Tony Abbott congratulates nationals leader Warren Truss after he announced his retirement in 2016. (Image: AAP/Mick Tsikas)

“It basically means they are giving favours to their friends.”

That’s how Monash University senior law lecturer Dr Yee-Fui Ng describes the revelation than 40% of the Abbott-era MPs who left politics were appointed to government jobs.

It’s a surprisingly high figure that reflects a lack of integrity in the application process, she told Inq, and raises questions about whether favouritism or cronyism was behind the appointments.

While many MPs left Canberra to tread the well-worn path into corporate riches, an Inq analysis reveals an even larger number found new and fruitful careers on the public purse, including at the powerful Administrative Appeals Tribunal (AAT) and on lesser-known government boards like the Australian Rail Track Corporation (Warren Truss).

University of Melbourne politics lecturer George Rennie said the high number of government appointments suggested many people were being put into jobs that they were not necessarily qualified to do.
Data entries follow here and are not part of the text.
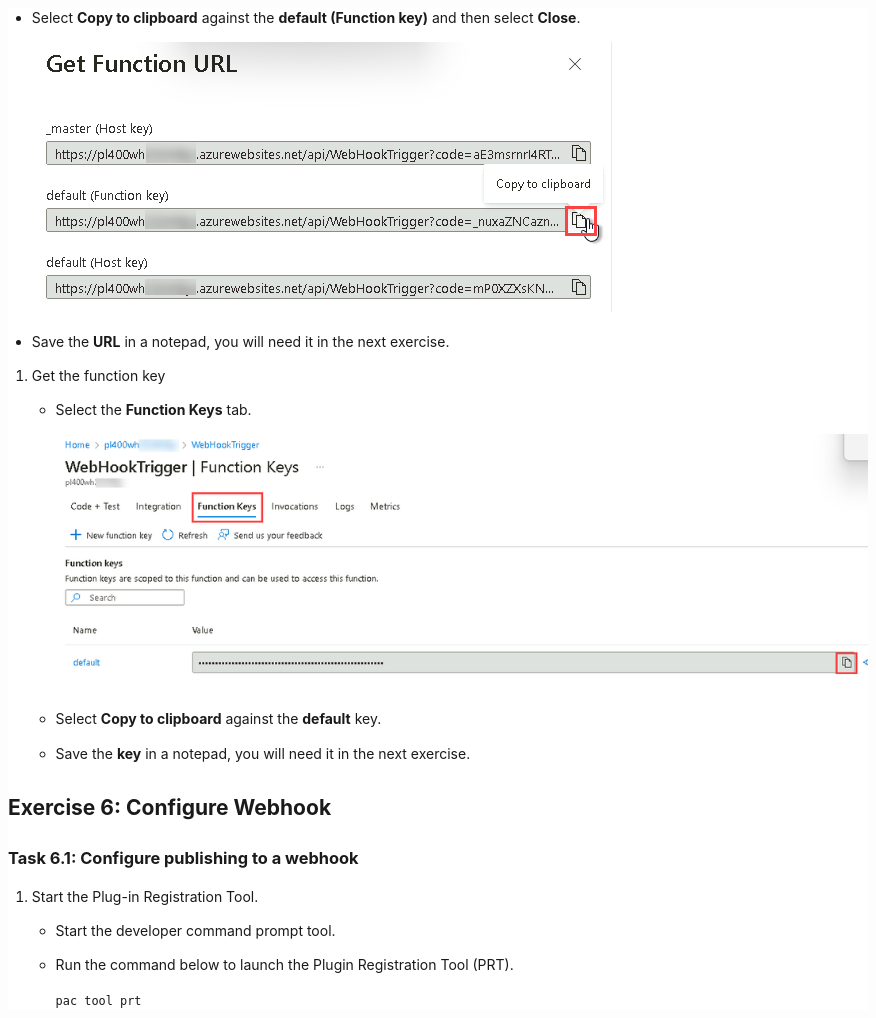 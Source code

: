    - Select **Copy to clipboard** against the **default (Function key)** and then select **Close**.

     ![Copy function URL - screenshot](../images/L09/azure-portal-function-get-url.png)

   - Save the **URL** in a notepad, you will need it in the next exercise.

1. Get the function key

   - Select the **Function Keys** tab.

     ![Show function keys - screenshot](../images/L09/azure-portal-function-keys.png)

   - Select **Copy to clipboard** against the **default** key.

   - Save the **key** in a notepad, you will need it in the next exercise.

## Exercise 6: Configure Webhook

### Task 6.1: Configure publishing to a webhook

1. Start the Plug-in Registration Tool.

   - Start the developer command prompt tool.

   - Run the command below to launch the Plugin Registration Tool (PRT).

     ```dos
     pac tool prt
     ```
“It’s not just that they’re not the best person for the job, it’s that they’re not a good fit for the job at all,” he said.  

This was especially problematic, Ng said, when it came to appointments on government tribunals like the AAT, which made decisions that affected peoples’ lives.
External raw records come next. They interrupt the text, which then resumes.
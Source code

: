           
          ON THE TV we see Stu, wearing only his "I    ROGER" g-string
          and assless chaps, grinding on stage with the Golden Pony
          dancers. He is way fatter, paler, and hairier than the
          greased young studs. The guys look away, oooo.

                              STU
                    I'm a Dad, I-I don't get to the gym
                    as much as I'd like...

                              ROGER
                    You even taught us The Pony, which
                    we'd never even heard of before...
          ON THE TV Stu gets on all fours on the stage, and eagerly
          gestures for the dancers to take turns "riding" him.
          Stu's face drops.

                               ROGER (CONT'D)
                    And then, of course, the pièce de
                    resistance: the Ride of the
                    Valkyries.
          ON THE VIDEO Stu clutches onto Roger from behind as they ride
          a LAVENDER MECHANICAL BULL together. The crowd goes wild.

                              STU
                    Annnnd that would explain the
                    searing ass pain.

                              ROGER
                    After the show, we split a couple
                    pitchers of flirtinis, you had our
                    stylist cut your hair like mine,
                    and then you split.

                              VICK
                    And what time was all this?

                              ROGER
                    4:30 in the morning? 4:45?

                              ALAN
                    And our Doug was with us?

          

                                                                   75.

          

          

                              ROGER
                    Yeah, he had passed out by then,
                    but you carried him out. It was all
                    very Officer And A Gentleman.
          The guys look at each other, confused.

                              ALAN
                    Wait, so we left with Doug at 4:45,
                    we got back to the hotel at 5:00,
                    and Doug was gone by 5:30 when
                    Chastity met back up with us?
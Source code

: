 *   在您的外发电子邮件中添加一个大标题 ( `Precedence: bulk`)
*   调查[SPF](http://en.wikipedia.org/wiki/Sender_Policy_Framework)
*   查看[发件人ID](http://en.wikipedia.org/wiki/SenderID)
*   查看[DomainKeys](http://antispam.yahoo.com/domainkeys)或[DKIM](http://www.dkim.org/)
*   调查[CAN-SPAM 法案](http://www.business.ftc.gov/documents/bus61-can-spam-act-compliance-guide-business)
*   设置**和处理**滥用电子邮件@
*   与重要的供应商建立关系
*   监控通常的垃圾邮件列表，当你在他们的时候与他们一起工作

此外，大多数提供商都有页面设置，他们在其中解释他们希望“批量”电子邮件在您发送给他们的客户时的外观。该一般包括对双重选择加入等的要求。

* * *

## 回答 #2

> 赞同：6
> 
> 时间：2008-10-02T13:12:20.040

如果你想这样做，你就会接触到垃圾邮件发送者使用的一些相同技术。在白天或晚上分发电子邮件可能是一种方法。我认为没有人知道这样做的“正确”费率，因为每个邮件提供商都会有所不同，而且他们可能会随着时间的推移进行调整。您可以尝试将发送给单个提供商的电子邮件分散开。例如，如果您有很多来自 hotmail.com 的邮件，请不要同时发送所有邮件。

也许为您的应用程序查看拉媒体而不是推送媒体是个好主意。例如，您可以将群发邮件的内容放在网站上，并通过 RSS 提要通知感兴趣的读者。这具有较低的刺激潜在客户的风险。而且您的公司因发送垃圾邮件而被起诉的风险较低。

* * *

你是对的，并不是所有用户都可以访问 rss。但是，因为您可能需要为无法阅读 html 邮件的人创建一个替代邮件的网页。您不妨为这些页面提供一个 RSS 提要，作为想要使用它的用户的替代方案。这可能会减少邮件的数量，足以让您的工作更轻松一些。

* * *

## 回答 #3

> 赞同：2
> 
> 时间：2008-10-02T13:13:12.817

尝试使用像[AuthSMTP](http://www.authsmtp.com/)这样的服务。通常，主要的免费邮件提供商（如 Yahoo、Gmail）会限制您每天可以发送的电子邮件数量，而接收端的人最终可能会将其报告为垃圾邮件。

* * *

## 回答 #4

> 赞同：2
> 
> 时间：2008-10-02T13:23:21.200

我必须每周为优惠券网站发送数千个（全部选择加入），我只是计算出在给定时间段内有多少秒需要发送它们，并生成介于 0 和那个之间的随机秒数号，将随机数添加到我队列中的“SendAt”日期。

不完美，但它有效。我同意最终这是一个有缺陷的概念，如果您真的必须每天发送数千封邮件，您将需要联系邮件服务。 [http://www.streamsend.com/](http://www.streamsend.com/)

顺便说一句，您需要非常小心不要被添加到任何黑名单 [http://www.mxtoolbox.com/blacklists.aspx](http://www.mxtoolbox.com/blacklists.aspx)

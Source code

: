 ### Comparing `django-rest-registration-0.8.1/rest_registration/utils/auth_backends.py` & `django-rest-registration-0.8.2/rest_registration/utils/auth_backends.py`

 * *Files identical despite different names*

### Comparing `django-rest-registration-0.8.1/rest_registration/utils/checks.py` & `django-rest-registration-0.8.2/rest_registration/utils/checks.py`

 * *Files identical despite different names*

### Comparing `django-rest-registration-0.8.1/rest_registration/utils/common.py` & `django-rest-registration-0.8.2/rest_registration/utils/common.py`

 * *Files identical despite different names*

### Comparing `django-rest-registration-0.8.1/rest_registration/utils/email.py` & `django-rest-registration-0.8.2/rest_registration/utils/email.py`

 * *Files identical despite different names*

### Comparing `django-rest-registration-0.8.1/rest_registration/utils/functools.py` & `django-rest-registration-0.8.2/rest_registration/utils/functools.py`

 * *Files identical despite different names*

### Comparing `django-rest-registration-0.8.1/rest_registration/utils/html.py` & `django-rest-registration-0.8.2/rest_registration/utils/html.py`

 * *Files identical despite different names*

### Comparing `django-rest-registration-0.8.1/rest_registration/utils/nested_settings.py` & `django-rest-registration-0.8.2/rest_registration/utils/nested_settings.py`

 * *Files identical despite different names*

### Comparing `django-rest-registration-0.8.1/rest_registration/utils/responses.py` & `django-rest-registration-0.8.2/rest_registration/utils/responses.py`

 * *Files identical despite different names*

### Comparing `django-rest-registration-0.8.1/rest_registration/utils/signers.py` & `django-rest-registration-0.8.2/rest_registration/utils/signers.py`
“These positions hold great responsibility. Tribunal members decide on the fate of hundreds of thousands of people in relation to their visas. They have statutory responsibility. A merit-based process is much more appropriate than just appointing friends or colleagues,” she said.

Labor has been accused of gifting well-paid jobs to former MPs too. The Queensland Labor government was criticised last year when it appointed former deputy prime minister and treasurer Wayne Swan to the board of government-owned energy company Stanwell Corporation.
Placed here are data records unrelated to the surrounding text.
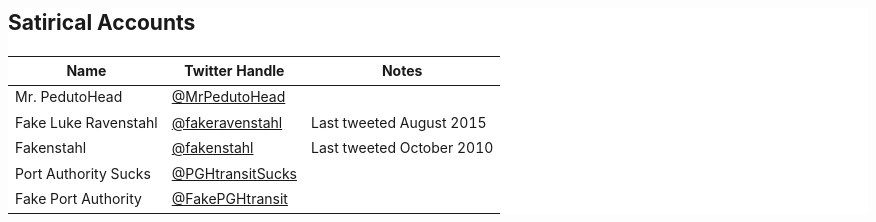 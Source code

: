 ## Satirical Accounts
Name 							| Twitter Handle 										| Notes
-------							|------													|-----
Mr. PedutoHead					| [@MrPedutoHead](https://twitter.com/MrPedutoHead)		|
Fake Luke Ravenstahl			|[@fakeravenstahl](https://twitter.com/fakeravenstahl)	| Last tweeted August 2015
Fakenstahl						|[@fakenstahl](https://twitter.com/fakenstahl)			| Last tweeted October 2010
Port Authority Sucks			|[@PGHtransitSucks](https://twitter.com/PGHtransitSucks)|
Fake Port Authority				|[@FakePGHtransit](https://twitter.com/fakePGHtransit)	|
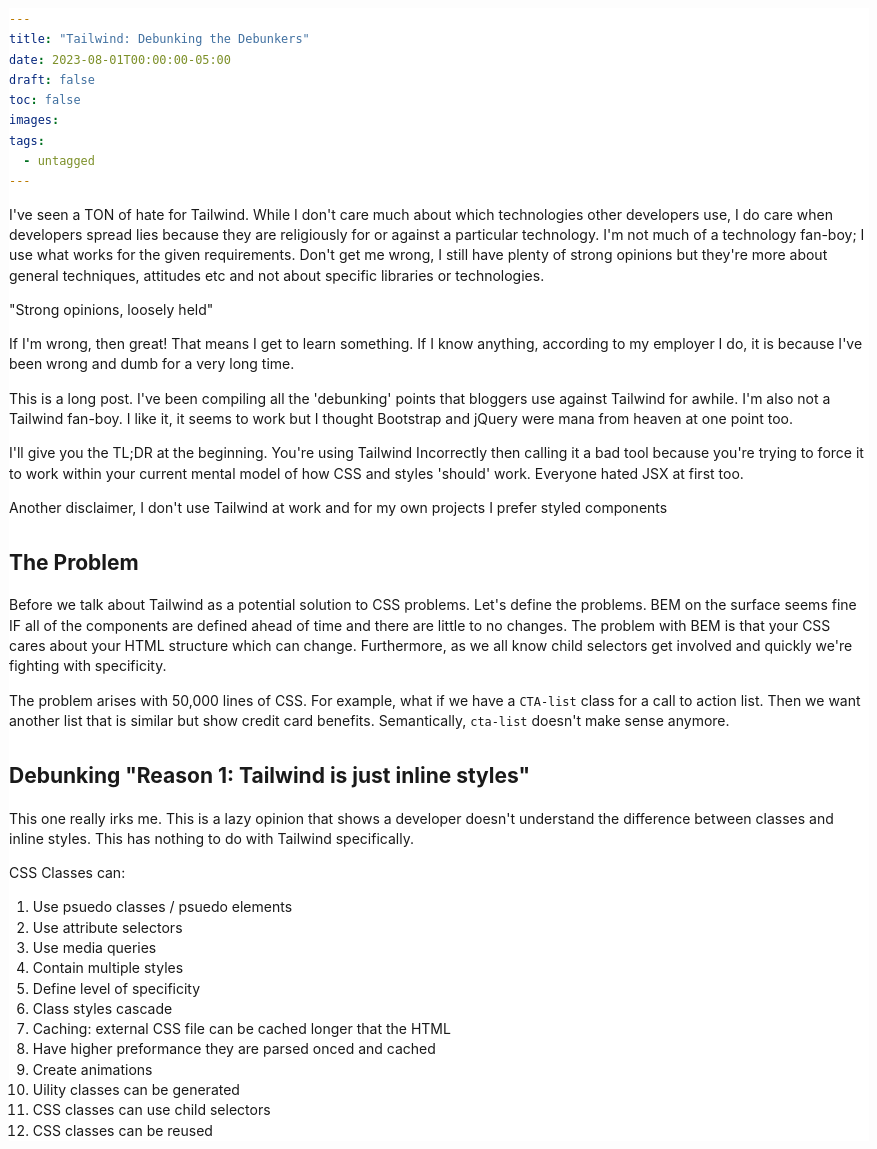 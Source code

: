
 ```yaml
---
title: "Tailwind: Debunking the Debunkers"
date: 2023-08-01T00:00:00-05:00
draft: false
toc: false
images:
tags:
  - untagged
---
```


I've seen a TON of hate for Tailwind. While I don't care much about which technologies other developers use, I do care when developers spread lies because they are religiously for or against a particular technology. I'm not much of a technology fan-boy; I use what works for the given requirements. Don't get me wrong, I still have plenty of strong opinions but they're more about general techniques, attitudes etc and not about specific libraries or technologies.

"Strong opinions, loosely held"

If I'm wrong, then great! That means I get to learn something. If I know anything, according to my employer I do, it is because I've been wrong and dumb for a very long time.

This is a long post. I've been compiling all the 'debunking' points that bloggers use against Tailwind for awhile. I'm also not a Tailwind fan-boy. I like it, it seems to work but I thought Bootstrap and jQuery were mana from heaven at one point too.

I'll give you the TL;DR at the beginning. You're using Tailwind Incorrectly then calling it a bad tool because you're trying to force it to work within your current mental model of how CSS and styles 'should' work. Everyone hated JSX at first too.

Another disclaimer, I don't use Tailwind at work and for my own projects I prefer styled components 

## The Problem

Before we talk about Tailwind as a potential solution to CSS problems. Let's define the problems. BEM on the surface seems fine IF all of the components are defined ahead of time and there are little to no changes. The problem with BEM is that your CSS cares about your HTML structure which can change. Furthermore, as we all know child selectors get involved and quickly we're fighting with specificity. 

The problem arises with 50,000 lines of CSS. For example, what if we have a `CTA-list` class for a call to action list. Then we want another list that is similar but show credit card benefits. Semantically, `cta-list` doesn't make sense anymore.

## Debunking "Reason 1: Tailwind is just inline styles"

This one really irks me. This is a lazy opinion that shows a developer doesn't understand the difference between classes and inline styles. This has nothing to do with Tailwind specifically. 

CSS Classes can:

1. Use psuedo classes / psuedo elements
1. Use attribute selectors
1. Use media queries
1. Contain multiple styles
1. Define level of specificity
1. Class styles cascade
1. Caching: external CSS file can be cached longer that the HTML
1. Have higher preformance they are parsed onced and cached
1. Create animations
1. Uility classes can be generated
1. CSS classes can use child selectors
1. CSS classes can be reused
Cronyism is hardly new in politics, but this all comes at a time when faith in the political process is critically low.

One improvement in transparency would be to have appointments that require a bipartisan vote in parliament, rather than being a direct appointment. Another option, Ng said, would be to set up a commission that appointed people independently. 

“An independent body that sits apart from government would be a better model,” she said. “Otherwise there’s no transparency.”

Centre Alliance Senator Rex Patrick said while it was unfair to expect politicians never to work again after leaving politics, it was a problem when ministers left parliament and immediately took up a role in a related field, or when parliamentarians were appointed to taxpayer-funded position in a process that is not competitive.

“These two situations give rise to, in both cases, a further decline in the confidence held by the public into serving politicians and, in the second case, inappropriately qualified people being appointed to important public positions,” he said.